Это, конечно, слабое утешение, увидеть в творческих задачах Эйхенбаума опережение своего времени, позволившее сохранить всем этим книгам не просто культурную свежесть, но и научную актуальность (типа, вот, только теперь, с опозданием, но, тем не менее, наконец-то, мы можем воздать Эйхенбауму по заслугам), однако, жизнь-то уже прожита и сомнения, мешавшие Борису Михайловичу в работе, никуда не сплыли и тщательно зафиксированы в личных бумагах.

Самое неприятное - высказывания Тынянова и Шкловского, которым, вроде бы как, в этих монографиях не хватило аналитичности.
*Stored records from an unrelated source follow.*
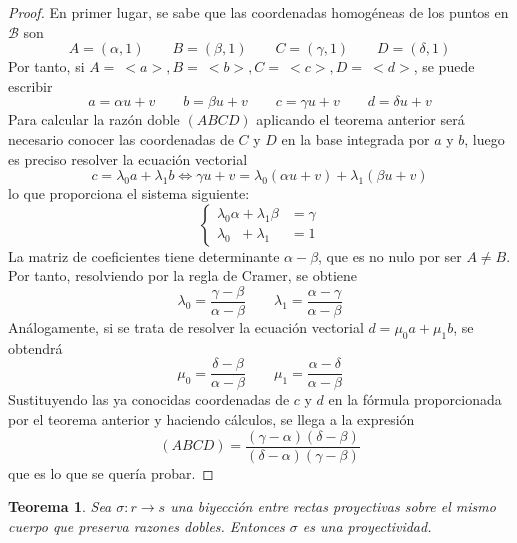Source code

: \documentclass[12pt]{report}
\newtheorem{theorem}{Teorema}[chapter]
\theoremstyle{definition}
\theoremstyle{definition}
\theoremstyle{remark}
\begin{document}
\begin{proof}
En primer lugar, se sabe que las coordenadas homogéneas de los puntos en $\mathcal{B}$ son
\[A = (\alpha, 1) \qquad B = (\beta, 1) \qquad C = (\gamma, 1) \qquad D = (\delta, 1)\]
Por tanto, si $A = \ <a>, B = \ <b>, C = \ <c>, D = \ <d>$, se puede escribir
\[a = \alpha u + v \qquad b = \beta u + v \qquad c = \gamma u + v \qquad d = \delta u + v\]
Para calcular la razón doble $(ABCD)$ aplicando el teorema anterior será necesario conocer las coordenadas de $C$ y $D$ en la base integrada por $a$ y $b$, luego es preciso resolver la ecuación vectorial \[c = \lambda_0 a + \lambda_1 b \iff \gamma u + v = \lambda_0 (\alpha u + v) + \lambda_1 (\beta u + v)\]
lo que proporciona el sistema siguiente:
\[\begin{cases}
    \lambda_0 \alpha + \lambda_1 \beta &= \gamma \\
    \lambda_0 \: \: \, + \lambda_1 &= 1
\end{cases}\]
La matriz de coeficientes tiene determinante $\alpha - \beta$, que es no nulo por ser $A \neq B$. Por tanto, resolviendo por la regla de Cramer, se obtiene
\[\lambda_0 = \frac{\gamma - \beta}{\alpha - \beta} \qquad \lambda_1 = \frac{\alpha - \gamma}{\alpha - \beta}\]
Análogamente, si se trata de resolver la ecuación vectorial $d = \mu_0 a + \mu_1 b$, se obtendrá
\[\mu_0 = \frac{\delta - \beta}{\alpha - \beta} \qquad \mu_1 = \frac{\alpha - \delta}{\alpha - \beta}\]
Sustituyendo las ya conocidas coordenadas de $c$ y $d$ en la fórmula proporcionada por el teorema anterior y haciendo cálculos, se llega a la expresión
\[(ABCD) = \frac{(\gamma - \alpha)(\delta - \beta)}{(\delta - \alpha)(\gamma - \beta)}\]
que es lo que se quería probar.
\end{proof}

\begin{theorem}
\label{teo2.5.}
Sea $\sigma \colon r \to s$ una biyección entre rectas proyectivas sobre el mismo cuerpo que preserva razones dobles. Entonces $\sigma$ es una proyectividad.
\end{theorem}
\end{document}
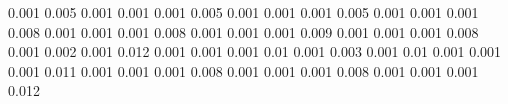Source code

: 0.001      0.005      %
0.001      0.001      %
0.001      0.005      %
0.001      0.001      %
0.001      0.005      %
0.001      0.001      %
0.001      0.008      %
0.001      0.001      %
0.001      0.008      %
0.001      0.001      %
0.001      0.009      %
0.001      0.001      %
0.001      0.008      %
0.001      0.002      %
0.001      0.012      %
0.001      0.001      %
0.001      0.01       %
0.001      0.003      %
0.001      0.01       %
0.001      0.001      %
0.001      0.011      %
0.001      0.001      %
0.001      0.008      %
0.001      0.001      %
0.001      0.008      %
0.001      0.001      %
0.001      0.012      %
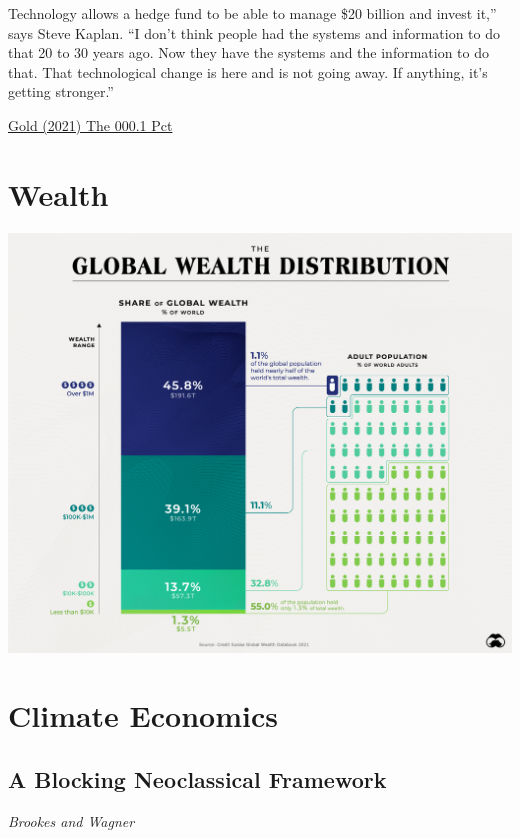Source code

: \documentclass[
]{book}
\begin{document}
Technology allows a hedge fund to be able to manage \$20 billion and invest it,'' says Steve Kaplan. ``I don't think people had the systems and information to do that 20 to 30 years ago. Now they have the systems and the information to do that. That technological change is here and is not going away. If anything, it's getting stronger.''

\href{https://review.chicagobooth.edu/economics/2017/article/never-mind-1-percent-lets-talk-about-001-percent}{Gold (2021) The 000.1 Pct}

\hypertarget{wealth}{%
\chapter{Wealth}\label{wealth}}

\includegraphics{fig/global_wealth_distribution.jpeg}

\hypertarget{climate-economics}{%
\chapter{Climate Economics}\label{climate-economics}}

\hypertarget{a-blocking-neoclassical-framework}{%
\section{A Blocking Neoclassical Framework}\label{a-blocking-neoclassical-framework}}

\emph{Brookes and Wagner}
\end{document}
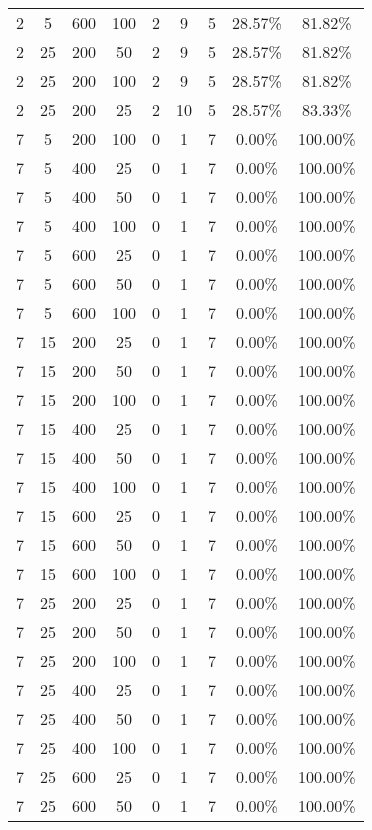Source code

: \begin{center}
{\begin{longtable}{| c | c | c | c | c | c | c | c | c |}
 2 & 5 & 600 & 100 & 2 & 9 & 5 & 28.57\% & 81.82\%   \\
 2 & 25 & 200 & 50 & 2 & 9 & 5 & 28.57\% & 81.82\%   \\
 2 & 25 & 200 & 100 & 2 & 9 & 5 & 28.57\% & 81.82\%   \\
 2 & 25 & 200 & 25 & 2 & 10 & 5 & 28.57\% & 83.33\%   \\
 7 & 5 & 200 & 100 & 0 & 1 & 7 & 0.00\% & 100.00\%   \\
 7 & 5 & 400 & 25 & 0 & 1 & 7 & 0.00\% & 100.00\%   \\
 7 & 5 & 400 & 50 & 0 & 1 & 7 & 0.00\% & 100.00\%   \\
 7 & 5 & 400 & 100 & 0 & 1 & 7 & 0.00\% & 100.00\%   \\
 7 & 5 & 600 & 25 & 0 & 1 & 7 & 0.00\% & 100.00\%   \\
 7 & 5 & 600 & 50 & 0 & 1 & 7 & 0.00\% & 100.00\%   \\
 7 & 5 & 600 & 100 & 0 & 1 & 7 & 0.00\% & 100.00\%   \\
 7 & 15 & 200 & 25 & 0 & 1 & 7 & 0.00\% & 100.00\%   \\
 7 & 15 & 200 & 50 & 0 & 1 & 7 & 0.00\% & 100.00\%   \\
 7 & 15 & 200 & 100 & 0 & 1 & 7 & 0.00\% & 100.00\%   \\
 7 & 15 & 400 & 25 & 0 & 1 & 7 & 0.00\% & 100.00\%   \\
 7 & 15 & 400 & 50 & 0 & 1 & 7 & 0.00\% & 100.00\%   \\
  7 & 15 & 400 & 100 & 0 & 1 & 7 & 0.00\% & 100.00\%   \\
 7 & 15 & 600 & 25 & 0 & 1 & 7 & 0.00\% & 100.00\%   \\
 7 & 15 & 600 & 50 & 0 & 1 & 7 & 0.00\% & 100.00\%   \\
 7 & 15 & 600 & 100 & 0 & 1 & 7 & 0.00\% & 100.00\%   \\
 7 & 25 & 200 & 25 & 0 & 1 & 7 & 0.00\% & 100.00\%   \\
 7 & 25 & 200 & 50 & 0 & 1 & 7 & 0.00\% & 100.00\%   \\
 7 & 25 & 200 & 100 & 0 & 1 & 7 & 0.00\% & 100.00\%   \\
 7 & 25 & 400 & 25 & 0 & 1 & 7 & 0.00\% & 100.00\%   \\
 7 & 25 & 400 & 50 & 0 & 1 & 7 & 0.00\% & 100.00\%   \\
 7 & 25 & 400 & 100 & 0 & 1 & 7 & 0.00\% & 100.00\%   \\
 7 & 25 & 600 & 25 & 0 & 1 & 7 & 0.00\% & 100.00\%   \\
 7 & 25 & 600 & 50 & 0 & 1 & 7 & 0.00\% & 100.00\%   \\

\end{longtable}}
\end{center}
«… книга хорошая, самое интересное в ней не о Толстом, а вокруг него. Удачей книги является то, что это вокруг переходит в Толстого без толчка, что он правильно показан точкой пересечения силовых линий. В общем построении книга очень интересна, кровь времени показана. Возражение у меня - метод написания книги, т.е. не преодолённая биография…» (899)

Шкловский, который сам занимался прозой Толстого большую часть жизни, написавший том о его жизни для ЖЗЛ (кстати, посвятив его памяти Эйхенбаума) ставит другу в вину то, за что его, на самом-то деле, следовало хвалить.

«Так хорошо писать не умеет писать у нас никто, но в этой статье не видны следы инструмента, она непроверяема, в ней нет сопротивления материала и она значит то, что значит, не давая вращения мысли…» (900)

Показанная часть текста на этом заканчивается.